I am struggling to implement something that seems to be something very basic.

I need to 3Dconvolve a 4D matrix of shape (32x128x128x128) with a kernel `k`

with shape (32,32,6,6,6). However, my convolutional kernel is spatially (but not over the channel dimension) separable in the sense that `k[c_in,c_out,i,j,k] = k_x[c_in, c_out,i] * k_y[c_in, c_out,j] k_z[c_in, c_out,k]`

.

In principle, the fact that the kernel is separable should lead to a significant speed up since:

`L[c_out, x,y,z] = \sum_{c_in} \sum_{i} \sum_{j} \sum_{k} M[c_in, x+i, y+j, z+k] k_x[c_in, c_out,i] * k_y[c_in, c_out,j] k_z[c_in, c_out,k]`

This entails that:

`L[c_out, x,y,z] = \sum_{c_in} \sum_{i} k_x[c_in, c_out,i] \sum_{j} k_y[c_in, c_out,j] \sum_{k} M[c_in, x+i, y+j, z+k] k_z[c_in, c_out,k]`

`L[c_out, x,y,z] = \sum_{c_in} \sum_{i} k_x[c_in, c_out,i] \sum_{j} k_y[c_in, c_out,j] Lz[c_out, c_in, x+i, y_j, z]`

`L[c_out, x,y,z] = \sum_{c_in} \sum_{i} k_x[c_in, c_out,i] Ly[c_out, c_in, x+i, y, z]`

with

`Lz[c_out, c_in, x+i, y+j, z] = \sum_{k} M[c_in, x+i, y+j, z+k] k_z[c_in, c_out,k]`

`Ly[c_out, c_in, x+i, y, z] = \sum_{j} k_y[c_in, c_out,j] Lz[c_out, c_in, x+i, y_j, z]`

I cannot construct Ly in memory because it would be too large (32x32x128x128x128).
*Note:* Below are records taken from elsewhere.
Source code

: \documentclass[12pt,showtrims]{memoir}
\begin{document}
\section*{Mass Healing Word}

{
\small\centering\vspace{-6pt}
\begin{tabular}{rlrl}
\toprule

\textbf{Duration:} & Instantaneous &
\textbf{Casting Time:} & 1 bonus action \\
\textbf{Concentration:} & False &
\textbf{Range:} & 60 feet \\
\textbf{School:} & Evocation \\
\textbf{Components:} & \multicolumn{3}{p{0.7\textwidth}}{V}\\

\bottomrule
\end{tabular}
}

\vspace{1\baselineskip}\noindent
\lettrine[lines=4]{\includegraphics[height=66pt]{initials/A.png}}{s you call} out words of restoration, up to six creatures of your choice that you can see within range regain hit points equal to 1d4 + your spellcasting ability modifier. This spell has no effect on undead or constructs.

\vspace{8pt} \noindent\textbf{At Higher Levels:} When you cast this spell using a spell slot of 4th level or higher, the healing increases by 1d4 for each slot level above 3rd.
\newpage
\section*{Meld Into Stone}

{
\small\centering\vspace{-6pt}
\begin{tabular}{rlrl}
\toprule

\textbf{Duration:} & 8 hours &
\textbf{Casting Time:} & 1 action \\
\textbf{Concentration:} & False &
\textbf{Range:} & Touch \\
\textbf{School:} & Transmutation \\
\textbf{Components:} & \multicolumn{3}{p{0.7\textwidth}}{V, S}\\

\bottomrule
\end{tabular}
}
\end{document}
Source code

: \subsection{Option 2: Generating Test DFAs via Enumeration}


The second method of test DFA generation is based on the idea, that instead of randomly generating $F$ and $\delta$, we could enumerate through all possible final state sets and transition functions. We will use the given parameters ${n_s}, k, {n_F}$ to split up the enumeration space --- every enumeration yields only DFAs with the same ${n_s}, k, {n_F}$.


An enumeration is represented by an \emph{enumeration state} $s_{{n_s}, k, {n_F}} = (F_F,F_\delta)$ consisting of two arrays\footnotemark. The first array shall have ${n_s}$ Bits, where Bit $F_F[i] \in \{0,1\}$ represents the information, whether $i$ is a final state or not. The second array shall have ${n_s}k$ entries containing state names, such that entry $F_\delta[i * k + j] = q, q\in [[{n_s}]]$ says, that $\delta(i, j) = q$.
In order to minimize global memory reads I am convolving `M[c_in = i]`

with `k_z`

and `k_y`

and then add this to `L`

at the appropriate locations but this leads to a significant overhead in global memory writes.

This seems to be so basic which makes me believe (or gives me hope) that this must have been implemented somewhere. Has anyone achieved this?